## Task item
Return every entry exactly. Leave nothing out.

Dataset records:
-*-*-

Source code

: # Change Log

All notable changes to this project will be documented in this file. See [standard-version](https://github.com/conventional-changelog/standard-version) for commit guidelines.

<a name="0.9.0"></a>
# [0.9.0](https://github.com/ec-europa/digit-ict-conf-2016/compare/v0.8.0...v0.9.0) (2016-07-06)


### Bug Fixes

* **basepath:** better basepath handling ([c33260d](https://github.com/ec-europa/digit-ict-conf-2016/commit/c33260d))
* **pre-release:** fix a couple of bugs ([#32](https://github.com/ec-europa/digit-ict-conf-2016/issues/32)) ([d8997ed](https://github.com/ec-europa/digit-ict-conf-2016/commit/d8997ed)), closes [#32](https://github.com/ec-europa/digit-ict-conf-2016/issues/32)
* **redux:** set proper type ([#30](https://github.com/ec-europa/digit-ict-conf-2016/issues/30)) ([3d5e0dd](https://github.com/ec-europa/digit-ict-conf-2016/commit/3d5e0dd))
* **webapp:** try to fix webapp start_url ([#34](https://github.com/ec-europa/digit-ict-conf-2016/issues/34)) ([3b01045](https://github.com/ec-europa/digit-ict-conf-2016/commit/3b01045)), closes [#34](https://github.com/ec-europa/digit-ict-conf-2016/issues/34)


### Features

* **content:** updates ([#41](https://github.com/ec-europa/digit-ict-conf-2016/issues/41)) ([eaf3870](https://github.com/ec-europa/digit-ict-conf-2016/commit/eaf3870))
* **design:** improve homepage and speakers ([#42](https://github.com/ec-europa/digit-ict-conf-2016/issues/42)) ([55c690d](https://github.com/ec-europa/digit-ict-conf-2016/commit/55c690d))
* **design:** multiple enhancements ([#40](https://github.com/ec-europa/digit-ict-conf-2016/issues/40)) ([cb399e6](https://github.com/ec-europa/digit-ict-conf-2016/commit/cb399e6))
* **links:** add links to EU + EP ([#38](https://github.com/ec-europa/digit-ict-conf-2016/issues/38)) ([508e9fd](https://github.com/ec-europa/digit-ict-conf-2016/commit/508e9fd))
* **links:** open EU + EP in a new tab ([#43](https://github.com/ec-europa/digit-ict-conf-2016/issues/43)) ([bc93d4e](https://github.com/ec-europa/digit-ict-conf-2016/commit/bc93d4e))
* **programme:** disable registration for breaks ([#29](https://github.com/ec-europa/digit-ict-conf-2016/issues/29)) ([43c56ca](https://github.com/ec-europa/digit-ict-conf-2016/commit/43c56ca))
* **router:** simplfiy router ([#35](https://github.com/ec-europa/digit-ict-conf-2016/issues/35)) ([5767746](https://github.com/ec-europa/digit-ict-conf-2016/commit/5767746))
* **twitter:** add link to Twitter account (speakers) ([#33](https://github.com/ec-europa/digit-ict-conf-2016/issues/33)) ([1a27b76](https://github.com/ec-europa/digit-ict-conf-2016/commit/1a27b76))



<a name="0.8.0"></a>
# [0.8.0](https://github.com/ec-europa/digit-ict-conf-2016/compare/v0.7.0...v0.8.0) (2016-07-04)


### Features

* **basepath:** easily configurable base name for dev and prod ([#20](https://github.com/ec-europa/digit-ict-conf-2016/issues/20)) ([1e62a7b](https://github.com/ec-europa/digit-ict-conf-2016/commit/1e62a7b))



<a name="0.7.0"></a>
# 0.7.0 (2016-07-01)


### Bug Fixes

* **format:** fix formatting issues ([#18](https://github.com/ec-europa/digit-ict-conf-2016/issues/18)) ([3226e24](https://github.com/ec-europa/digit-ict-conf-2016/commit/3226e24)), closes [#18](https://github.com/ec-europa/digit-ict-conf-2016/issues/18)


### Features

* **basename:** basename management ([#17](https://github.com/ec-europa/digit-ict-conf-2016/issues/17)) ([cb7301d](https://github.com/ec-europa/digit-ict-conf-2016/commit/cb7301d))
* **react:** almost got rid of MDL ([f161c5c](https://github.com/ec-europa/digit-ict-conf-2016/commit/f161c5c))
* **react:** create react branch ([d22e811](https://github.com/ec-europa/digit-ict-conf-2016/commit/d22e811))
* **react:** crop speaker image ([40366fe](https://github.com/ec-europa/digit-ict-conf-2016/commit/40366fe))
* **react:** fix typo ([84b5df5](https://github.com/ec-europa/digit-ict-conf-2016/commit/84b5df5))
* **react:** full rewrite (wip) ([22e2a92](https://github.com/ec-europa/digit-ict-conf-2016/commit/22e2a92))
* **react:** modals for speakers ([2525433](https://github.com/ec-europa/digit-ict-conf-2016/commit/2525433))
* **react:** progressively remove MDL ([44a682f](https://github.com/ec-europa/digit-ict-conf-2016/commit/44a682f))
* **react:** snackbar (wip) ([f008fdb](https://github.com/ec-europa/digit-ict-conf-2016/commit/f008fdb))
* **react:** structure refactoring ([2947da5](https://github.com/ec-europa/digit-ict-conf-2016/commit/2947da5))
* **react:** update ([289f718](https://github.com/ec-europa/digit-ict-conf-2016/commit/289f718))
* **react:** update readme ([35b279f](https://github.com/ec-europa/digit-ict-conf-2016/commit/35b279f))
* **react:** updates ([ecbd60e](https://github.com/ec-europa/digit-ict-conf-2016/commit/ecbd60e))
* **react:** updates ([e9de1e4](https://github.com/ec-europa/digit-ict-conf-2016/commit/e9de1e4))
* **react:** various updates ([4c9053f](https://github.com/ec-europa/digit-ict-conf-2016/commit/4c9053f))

-*-*-

## Output for this task
Source code

: # Change Log

All notable changes to this project will be documented in this file. See [standard-version](https://github.com/conventional-changelog/standard-version) for commit guidelines.

<a name="0.9.0"></a>
# [0.9.0](https://github.com/ec-europa/digit-ict-conf-2016/compare/v0.8.0...v0.9.0) (2016-07-06)


### Bug Fixes

* **basepath:** better basepath handling ([c33260d](https://github.com/ec-europa/digit-ict-conf-2016/commit/c33260d))
* **pre-release:** fix a couple of bugs ([#32](https://github.com/ec-europa/digit-ict-conf-2016/issues/32)) ([d8997ed](https://github.com/ec-europa/digit-ict-conf-2016/commit/d8997ed)), closes [#32](https://github.com/ec-europa/digit-ict-conf-2016/issues/32)
* **redux:** set proper type ([#30](https://github.com/ec-europa/digit-ict-conf-2016/issues/30)) ([3d5e0dd](https://github.com/ec-europa/digit-ict-conf-2016/commit/3d5e0dd))
* **webapp:** try to fix webapp start_url ([#34](https://github.com/ec-europa/digit-ict-conf-2016/issues/34)) ([3b01045](https://github.com/ec-europa/digit-ict-conf-2016/commit/3b01045)), closes [#34](https://github.com/ec-europa/digit-ict-conf-2016/issues/34)


### Features

* **content:** updates ([#41](https://github.com/ec-europa/digit-ict-conf-2016/issues/41)) ([eaf3870](https://github.com/ec-europa/digit-ict-conf-2016/commit/eaf3870))
* **design:** improve homepage and speakers ([#42](https://github.com/ec-europa/digit-ict-conf-2016/issues/42)) ([55c690d](https://github.com/ec-europa/digit-ict-conf-2016/commit/55c690d))
* **design:** multiple enhancements ([#40](https://github.com/ec-europa/digit-ict-conf-2016/issues/40)) ([cb399e6](https://github.com/ec-europa/digit-ict-conf-2016/commit/cb399e6))
* **links:** add links to EU + EP ([#38](https://github.com/ec-europa/digit-ict-conf-2016/issues/38)) ([508e9fd](https://github.com/ec-europa/digit-ict-conf-2016/commit/508e9fd))
* **links:** open EU + EP in a new tab ([#43](https://github.com/ec-europa/digit-ict-conf-2016/issues/43)) ([bc93d4e](https://github.com/ec-europa/digit-ict-conf-2016/commit/bc93d4e))
* **programme:** disable registration for breaks ([#29](https://github.com/ec-europa/digit-ict-conf-2016/issues/29)) ([43c56ca](https://github.com/ec-europa/digit-ict-conf-2016/commit/43c56ca))
* **router:** simplfiy router ([#35](https://github.com/ec-europa/digit-ict-conf-2016/issues/35)) ([5767746](https://github.com/ec-europa/digit-ict-conf-2016/commit/5767746))
* **twitter:** add link to Twitter account (speakers) ([#33](https://github.com/ec-europa/digit-ict-conf-2016/issues/33)) ([1a27b76](https://github.com/ec-europa/digit-ict-conf-2016/commit/1a27b76))



<a name="0.8.0"></a>
# [0.8.0](https://github.com/ec-europa/digit-ict-conf-2016/compare/v0.7.0...v0.8.0) (2016-07-04)


### Features

* **basepath:** easily configurable base name for dev and prod ([#20](https://github.com/ec-europa/digit-ict-conf-2016/issues/20)) ([1e62a7b](https://github.com/ec-europa/digit-ict-conf-2016/commit/1e62a7b))



<a name="0.7.0"></a>
# 0.7.0 (2016-07-01)


### Bug Fixes

* **format:** fix formatting issues ([#18](https://github.com/ec-europa/digit-ict-conf-2016/issues/18)) ([3226e24](https://github.com/ec-europa/digit-ict-conf-2016/commit/3226e24)), closes [#18](https://github.com/ec-europa/digit-ict-conf-2016/issues/18)


### Features

* **basename:** basename management ([#17](https://github.com/ec-europa/digit-ict-conf-2016/issues/17)) ([cb7301d](https://github.com/ec-europa/digit-ict-conf-2016/commit/cb7301d))
* **react:** almost got rid of MDL ([f161c5c](https://github.com/ec-europa/digit-ict-conf-2016/commit/f161c5c))
* **react:** create react branch ([d22e811](https://github.com/ec-europa/digit-ict-conf-2016/commit/d22e811))
* **react:** crop speaker image ([40366fe](https://github.com/ec-europa/digit-ict-conf-2016/commit/40366fe))
* **react:** fix typo ([84b5df5](https://github.com/ec-europa/digit-ict-conf-2016/commit/84b5df5))
* **react:** full rewrite (wip) ([22e2a92](https://github.com/ec-europa/digit-ict-conf-2016/commit/22e2a92))
* **react:** modals for speakers ([2525433](https://github.com/ec-europa/digit-ict-conf-2016/commit/2525433))
* **react:** progressively remove MDL ([44a682f](https://github.com/ec-europa/digit-ict-conf-2016/commit/44a682f))
* **react:** snackbar (wip) ([f008fdb](https://github.com/ec-europa/digit-ict-conf-2016/commit/f008fdb))
* **react:** structure refactoring ([2947da5](https://github.com/ec-europa/digit-ict-conf-2016/commit/2947da5))
* **react:** update ([289f718](https://github.com/ec-europa/digit-ict-conf-2016/commit/289f718))
* **react:** update readme ([35b279f](https://github.com/ec-europa/digit-ict-conf-2016/commit/35b279f))
* **react:** updates ([ecbd60e](https://github.com/ec-europa/digit-ict-conf-2016/commit/ecbd60e))
* **react:** updates ([e9de1e4](https://github.com/ec-europa/digit-ict-conf-2016/commit/e9de1e4))
* **react:** various updates ([4c9053f](https://github.com/ec-europa/digit-ict-conf-2016/commit/4c9053f))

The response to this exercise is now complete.